<<<<

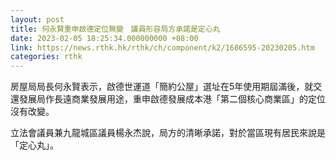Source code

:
 ```yaml
---
layout: post
title: 何永賢重申啟德定位無變　議員形容局方承諾是定心丸
date: 2023-02-05 18:25:34.000000000 +08:00
link: https://news.rthk.hk/rthk/ch/component/k2/1686595-20230205.htm
categories: rthk
---
```


房屋局局長何永賢表示，啟德世運道「簡約公屋」選址在5年使用期屆滿後，就交還發展局作長遠商業發展用途，重申啟德發展成本港「第二個核心商業區」的定位沒有改變。

立法會議員兼九龍城區議員楊永杰說，局方的清晰承諾，對於當區現有居民來說是「定心丸」。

>>>>

> [What you will do]
Your reply should be one number: how many lines in the entries above contain the word "rthk".

> [Answer for the task]
2